Project Management: Planning for Quality Management

two men looking at paper on bonnet of 4WD

During the planning phase, project management is concerned with organising and preparing schedules, budgets, and project specifics. These plans will include details about staffing requirements and procurement, in attempts to fully understand project execution and required resources to achieve the fit-for-purpose outcomes desired by the client. This planning phase also includes creating the control mechanisms that will ultimately dictate levels of success. Here we look at the planning of quality management, the first step in the process outlined in our last post.

How does project management achieve a plan for quality management?

When planning how to tackle quality management throughout a project’s lifetime, project management will first be concerned with the specification of the quality expected of all project deliverables. These will have been first discussed and set out in the project scope document, but this quality management planning phase will explore in further detail. This further detail will include the alignment of all quality specifications to individual deliverables and stakeholders’ requirements.
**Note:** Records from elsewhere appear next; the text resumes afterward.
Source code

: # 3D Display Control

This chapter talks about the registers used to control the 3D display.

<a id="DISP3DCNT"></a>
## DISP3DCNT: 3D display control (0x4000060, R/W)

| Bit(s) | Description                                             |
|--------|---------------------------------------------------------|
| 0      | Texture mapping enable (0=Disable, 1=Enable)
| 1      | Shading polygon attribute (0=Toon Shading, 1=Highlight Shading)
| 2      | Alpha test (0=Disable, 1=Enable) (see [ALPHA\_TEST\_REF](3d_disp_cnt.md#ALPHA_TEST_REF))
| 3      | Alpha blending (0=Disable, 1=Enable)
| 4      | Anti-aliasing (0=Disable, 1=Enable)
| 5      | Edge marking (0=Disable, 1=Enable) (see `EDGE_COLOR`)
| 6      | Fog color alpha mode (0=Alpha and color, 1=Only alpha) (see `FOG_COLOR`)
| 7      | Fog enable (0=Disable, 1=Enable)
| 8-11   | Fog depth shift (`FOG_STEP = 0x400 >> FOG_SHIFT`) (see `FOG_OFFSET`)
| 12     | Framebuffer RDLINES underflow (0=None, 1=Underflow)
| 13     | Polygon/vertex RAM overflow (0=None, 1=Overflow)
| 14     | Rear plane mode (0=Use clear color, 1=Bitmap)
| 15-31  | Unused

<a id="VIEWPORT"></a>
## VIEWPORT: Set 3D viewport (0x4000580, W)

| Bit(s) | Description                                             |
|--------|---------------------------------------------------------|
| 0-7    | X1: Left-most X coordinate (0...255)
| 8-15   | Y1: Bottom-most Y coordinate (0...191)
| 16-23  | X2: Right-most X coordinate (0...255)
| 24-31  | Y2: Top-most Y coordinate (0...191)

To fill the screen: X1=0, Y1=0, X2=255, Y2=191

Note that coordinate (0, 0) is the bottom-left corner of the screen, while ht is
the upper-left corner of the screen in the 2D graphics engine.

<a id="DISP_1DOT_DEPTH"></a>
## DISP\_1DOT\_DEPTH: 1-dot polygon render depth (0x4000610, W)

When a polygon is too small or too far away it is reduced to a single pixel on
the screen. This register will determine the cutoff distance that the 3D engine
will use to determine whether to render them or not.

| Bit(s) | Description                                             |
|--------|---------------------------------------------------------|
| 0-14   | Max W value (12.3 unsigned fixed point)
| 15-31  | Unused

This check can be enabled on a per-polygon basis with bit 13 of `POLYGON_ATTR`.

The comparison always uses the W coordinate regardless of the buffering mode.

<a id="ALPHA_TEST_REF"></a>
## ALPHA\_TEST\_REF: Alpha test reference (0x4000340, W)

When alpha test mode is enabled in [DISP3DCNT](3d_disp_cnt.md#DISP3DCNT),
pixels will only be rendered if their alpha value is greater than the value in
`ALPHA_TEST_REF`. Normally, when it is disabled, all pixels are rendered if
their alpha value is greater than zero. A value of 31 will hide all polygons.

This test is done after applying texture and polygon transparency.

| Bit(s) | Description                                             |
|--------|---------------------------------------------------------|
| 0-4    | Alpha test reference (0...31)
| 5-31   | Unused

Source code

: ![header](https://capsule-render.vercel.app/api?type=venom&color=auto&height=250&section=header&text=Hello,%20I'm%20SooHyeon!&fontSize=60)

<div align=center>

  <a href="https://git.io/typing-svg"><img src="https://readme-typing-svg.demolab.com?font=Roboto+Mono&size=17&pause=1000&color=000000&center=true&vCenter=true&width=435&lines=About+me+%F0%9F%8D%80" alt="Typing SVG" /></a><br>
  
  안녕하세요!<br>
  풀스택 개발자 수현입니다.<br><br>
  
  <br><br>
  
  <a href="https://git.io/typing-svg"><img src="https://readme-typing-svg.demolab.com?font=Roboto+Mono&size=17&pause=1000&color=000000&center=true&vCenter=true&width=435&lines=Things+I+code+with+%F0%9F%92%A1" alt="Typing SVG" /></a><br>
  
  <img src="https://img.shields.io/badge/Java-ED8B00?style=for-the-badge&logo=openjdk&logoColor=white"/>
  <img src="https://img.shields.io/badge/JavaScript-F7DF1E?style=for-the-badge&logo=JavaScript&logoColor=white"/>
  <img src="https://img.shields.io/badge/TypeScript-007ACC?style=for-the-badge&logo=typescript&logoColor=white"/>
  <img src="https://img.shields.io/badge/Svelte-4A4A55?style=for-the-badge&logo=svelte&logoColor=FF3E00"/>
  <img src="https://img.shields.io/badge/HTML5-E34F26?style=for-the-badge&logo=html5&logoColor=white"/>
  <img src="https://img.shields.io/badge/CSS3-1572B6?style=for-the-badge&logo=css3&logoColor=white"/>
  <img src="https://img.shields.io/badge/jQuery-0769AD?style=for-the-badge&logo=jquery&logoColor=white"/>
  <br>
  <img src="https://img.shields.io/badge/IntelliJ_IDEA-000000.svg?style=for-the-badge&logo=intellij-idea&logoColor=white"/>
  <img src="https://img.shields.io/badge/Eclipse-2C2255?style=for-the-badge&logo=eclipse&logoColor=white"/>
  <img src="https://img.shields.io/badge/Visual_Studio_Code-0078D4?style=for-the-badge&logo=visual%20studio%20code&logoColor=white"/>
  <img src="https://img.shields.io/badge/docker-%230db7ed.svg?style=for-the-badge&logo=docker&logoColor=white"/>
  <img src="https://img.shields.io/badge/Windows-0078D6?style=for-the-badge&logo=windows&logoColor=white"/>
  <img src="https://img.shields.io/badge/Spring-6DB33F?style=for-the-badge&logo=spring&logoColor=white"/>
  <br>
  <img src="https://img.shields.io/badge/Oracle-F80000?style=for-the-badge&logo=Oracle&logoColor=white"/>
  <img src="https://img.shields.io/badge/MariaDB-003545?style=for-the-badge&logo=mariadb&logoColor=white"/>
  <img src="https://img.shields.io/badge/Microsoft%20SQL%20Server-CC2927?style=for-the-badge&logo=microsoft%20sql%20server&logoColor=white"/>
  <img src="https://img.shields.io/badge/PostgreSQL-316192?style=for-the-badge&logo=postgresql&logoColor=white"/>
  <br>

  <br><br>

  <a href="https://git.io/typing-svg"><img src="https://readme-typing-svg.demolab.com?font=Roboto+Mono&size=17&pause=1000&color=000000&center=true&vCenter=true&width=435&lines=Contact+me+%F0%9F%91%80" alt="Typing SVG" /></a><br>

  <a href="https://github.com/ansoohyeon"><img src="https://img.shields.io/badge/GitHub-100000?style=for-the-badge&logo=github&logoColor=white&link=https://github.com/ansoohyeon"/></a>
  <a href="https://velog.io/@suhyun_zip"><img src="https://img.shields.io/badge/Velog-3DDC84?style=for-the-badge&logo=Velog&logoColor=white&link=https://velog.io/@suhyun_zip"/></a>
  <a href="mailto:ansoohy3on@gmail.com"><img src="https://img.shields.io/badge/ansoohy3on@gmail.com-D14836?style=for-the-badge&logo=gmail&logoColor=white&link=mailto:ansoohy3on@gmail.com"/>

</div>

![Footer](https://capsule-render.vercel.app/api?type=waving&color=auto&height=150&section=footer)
Only once this initial work has been completed can a quality management process be planned, with due regard to the cost of controlling quality throughout the project and at each phase.

With the quality management process drafted, project management can then concern itself with reviewing all contracts for quality issues and plan for possible outcomes – and any remedial work that may be required to address any issues or problems. Such issues should be documented, with all learnings shared and applied immediately and to future project work.

With the plan documented and all stakeholders made aware of its remit, the quality management planning phase will have been completed. Project management can then move forward with implementation of the change management process and continuous quality management that will ensure all project goals and quality requirements are fully met when closing the project.

The bottom line

The success of a project relies on several factors, not least of which is the measurement and maintenance of quality throughout. Quality management activities must be planned ahead of time, with project management ensuring that correct tools and techniques are employed and quality measured against known metrics. Only with such a plan in place can the project manager initiate corrective actions in a timely fashion and ensure project deliverables comply to customer needs.